I tried to reconcile the idea of Amma, brash, bossy, sometimes scary (stepping on my heels at the park—what kind of thirteen-year-old taunts adults like that?) with a girl to whom anyone was openly rude. She saw my look and read my thoughts.

“I don’t mean not nice to me, actually. They do whatever I tell them. But they don’t like me.
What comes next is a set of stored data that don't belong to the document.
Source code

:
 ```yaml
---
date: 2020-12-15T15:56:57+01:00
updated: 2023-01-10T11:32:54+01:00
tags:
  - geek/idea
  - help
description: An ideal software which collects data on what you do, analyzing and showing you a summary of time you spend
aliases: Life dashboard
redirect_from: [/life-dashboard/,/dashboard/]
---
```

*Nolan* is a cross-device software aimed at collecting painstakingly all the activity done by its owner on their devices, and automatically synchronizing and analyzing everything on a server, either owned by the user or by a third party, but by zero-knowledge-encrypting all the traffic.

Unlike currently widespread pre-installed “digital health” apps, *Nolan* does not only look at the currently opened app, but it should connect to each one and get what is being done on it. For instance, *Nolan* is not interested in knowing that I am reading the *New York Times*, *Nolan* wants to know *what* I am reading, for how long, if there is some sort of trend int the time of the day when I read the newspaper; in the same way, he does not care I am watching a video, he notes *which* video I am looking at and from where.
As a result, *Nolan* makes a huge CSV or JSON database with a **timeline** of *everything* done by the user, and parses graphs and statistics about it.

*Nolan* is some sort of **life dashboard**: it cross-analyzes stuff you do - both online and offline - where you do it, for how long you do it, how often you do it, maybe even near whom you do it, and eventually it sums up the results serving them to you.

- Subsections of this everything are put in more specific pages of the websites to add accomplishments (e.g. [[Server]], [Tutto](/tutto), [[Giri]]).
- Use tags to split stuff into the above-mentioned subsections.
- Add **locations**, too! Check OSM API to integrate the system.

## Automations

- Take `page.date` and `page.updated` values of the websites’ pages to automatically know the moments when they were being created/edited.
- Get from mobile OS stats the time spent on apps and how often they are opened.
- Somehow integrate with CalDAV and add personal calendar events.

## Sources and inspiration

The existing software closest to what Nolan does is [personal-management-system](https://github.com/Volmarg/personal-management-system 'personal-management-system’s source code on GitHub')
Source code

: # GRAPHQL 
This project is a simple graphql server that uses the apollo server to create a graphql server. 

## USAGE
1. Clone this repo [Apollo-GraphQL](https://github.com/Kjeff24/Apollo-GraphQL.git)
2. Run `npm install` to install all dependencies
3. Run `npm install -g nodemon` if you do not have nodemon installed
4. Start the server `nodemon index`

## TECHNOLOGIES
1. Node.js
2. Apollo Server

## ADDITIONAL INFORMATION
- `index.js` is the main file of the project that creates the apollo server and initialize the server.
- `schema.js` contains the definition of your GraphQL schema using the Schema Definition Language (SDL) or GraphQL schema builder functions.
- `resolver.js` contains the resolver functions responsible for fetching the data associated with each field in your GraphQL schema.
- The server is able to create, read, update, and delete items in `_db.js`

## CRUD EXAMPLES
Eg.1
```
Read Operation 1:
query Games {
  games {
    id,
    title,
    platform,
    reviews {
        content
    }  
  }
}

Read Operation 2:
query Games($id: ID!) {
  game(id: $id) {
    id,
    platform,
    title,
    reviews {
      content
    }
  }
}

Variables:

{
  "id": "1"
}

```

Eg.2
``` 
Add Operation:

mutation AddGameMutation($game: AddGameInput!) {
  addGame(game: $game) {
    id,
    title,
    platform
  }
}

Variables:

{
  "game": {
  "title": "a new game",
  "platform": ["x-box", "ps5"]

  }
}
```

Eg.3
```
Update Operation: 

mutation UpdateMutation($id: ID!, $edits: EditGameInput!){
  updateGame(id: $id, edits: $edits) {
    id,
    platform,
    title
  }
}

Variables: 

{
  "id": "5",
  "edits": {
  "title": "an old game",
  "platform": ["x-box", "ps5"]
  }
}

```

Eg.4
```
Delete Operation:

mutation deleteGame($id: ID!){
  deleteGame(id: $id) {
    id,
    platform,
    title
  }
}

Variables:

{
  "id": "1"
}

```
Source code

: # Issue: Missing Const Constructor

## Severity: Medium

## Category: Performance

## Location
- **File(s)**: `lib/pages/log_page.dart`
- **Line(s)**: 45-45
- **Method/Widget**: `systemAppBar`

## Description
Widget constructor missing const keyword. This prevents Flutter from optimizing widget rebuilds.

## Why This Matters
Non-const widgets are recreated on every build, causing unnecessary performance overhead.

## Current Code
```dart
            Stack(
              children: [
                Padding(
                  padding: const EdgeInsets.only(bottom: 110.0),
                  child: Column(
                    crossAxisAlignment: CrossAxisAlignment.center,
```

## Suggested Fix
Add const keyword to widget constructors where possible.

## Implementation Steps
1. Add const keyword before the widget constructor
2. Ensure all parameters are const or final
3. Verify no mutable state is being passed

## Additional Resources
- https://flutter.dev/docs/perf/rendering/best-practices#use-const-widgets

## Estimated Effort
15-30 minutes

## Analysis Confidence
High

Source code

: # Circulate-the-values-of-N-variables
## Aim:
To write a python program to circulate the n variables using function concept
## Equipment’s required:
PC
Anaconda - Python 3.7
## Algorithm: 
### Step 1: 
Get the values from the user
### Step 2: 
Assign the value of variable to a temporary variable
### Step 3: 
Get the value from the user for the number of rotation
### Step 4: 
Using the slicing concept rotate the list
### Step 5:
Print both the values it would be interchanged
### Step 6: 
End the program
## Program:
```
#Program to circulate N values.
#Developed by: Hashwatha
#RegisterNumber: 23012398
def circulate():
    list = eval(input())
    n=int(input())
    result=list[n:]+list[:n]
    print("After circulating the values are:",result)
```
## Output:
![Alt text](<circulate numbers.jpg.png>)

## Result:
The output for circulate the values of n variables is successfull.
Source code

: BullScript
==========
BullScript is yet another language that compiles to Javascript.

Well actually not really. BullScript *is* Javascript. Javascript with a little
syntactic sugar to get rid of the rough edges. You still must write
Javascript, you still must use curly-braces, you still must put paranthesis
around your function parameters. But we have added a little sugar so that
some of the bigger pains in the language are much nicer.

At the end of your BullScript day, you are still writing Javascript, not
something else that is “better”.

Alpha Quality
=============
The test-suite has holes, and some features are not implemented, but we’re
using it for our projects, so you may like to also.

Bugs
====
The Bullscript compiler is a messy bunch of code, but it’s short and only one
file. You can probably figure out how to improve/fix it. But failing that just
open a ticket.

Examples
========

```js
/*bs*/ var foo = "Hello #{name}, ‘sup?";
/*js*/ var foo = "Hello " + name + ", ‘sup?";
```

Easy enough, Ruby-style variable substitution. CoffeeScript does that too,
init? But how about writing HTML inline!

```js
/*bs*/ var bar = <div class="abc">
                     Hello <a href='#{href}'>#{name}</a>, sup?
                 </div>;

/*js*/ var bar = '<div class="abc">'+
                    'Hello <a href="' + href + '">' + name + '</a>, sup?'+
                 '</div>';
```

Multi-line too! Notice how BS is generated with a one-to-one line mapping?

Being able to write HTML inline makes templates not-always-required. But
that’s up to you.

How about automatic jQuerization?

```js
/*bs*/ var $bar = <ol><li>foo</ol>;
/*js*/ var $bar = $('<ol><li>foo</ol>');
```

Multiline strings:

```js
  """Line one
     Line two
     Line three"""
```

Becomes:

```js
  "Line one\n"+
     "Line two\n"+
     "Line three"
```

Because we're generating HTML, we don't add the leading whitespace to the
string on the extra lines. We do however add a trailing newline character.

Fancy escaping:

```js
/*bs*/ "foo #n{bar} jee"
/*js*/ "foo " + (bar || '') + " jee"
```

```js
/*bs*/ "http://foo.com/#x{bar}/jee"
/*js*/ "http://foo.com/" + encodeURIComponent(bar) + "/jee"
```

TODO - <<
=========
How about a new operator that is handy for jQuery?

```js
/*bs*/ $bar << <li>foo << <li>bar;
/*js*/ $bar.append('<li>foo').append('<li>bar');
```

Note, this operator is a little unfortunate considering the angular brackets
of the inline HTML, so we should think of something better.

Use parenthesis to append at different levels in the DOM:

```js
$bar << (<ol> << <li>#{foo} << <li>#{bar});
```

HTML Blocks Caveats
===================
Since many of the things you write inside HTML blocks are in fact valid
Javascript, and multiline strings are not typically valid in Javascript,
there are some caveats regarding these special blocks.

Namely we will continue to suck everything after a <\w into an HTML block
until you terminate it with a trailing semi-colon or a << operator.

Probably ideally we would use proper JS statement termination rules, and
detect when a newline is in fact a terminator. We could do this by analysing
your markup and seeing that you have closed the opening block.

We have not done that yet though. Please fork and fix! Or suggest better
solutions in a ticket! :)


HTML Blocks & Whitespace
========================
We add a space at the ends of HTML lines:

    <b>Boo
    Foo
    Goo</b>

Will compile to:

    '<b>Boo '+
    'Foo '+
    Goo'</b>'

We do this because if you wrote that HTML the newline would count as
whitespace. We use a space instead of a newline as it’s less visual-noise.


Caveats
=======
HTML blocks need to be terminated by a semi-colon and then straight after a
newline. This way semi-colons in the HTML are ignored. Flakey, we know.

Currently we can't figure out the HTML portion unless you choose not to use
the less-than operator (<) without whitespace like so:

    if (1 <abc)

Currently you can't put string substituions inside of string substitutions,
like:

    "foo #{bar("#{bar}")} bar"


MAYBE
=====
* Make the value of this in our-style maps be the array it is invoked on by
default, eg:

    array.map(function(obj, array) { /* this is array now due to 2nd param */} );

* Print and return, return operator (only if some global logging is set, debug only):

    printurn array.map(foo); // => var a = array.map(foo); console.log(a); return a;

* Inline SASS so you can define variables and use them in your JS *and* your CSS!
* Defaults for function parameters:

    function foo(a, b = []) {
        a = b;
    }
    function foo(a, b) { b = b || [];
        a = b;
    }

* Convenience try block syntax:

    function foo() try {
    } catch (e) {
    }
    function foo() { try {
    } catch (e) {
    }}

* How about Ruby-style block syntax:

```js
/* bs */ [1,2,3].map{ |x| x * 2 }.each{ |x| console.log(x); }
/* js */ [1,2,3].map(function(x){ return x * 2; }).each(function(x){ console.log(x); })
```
The second I fuck up, the second I do something uncool, they’ll be the first to gang up against me. Sometimes I sit in my room before bed and I write down every single thing I did and said that day. Then I grade it, A for a perfect move, F for I should kill myself I’m such a loser.”

When I was in high school, I kept a log of every outfit I wore each day. No repeating until a month went by.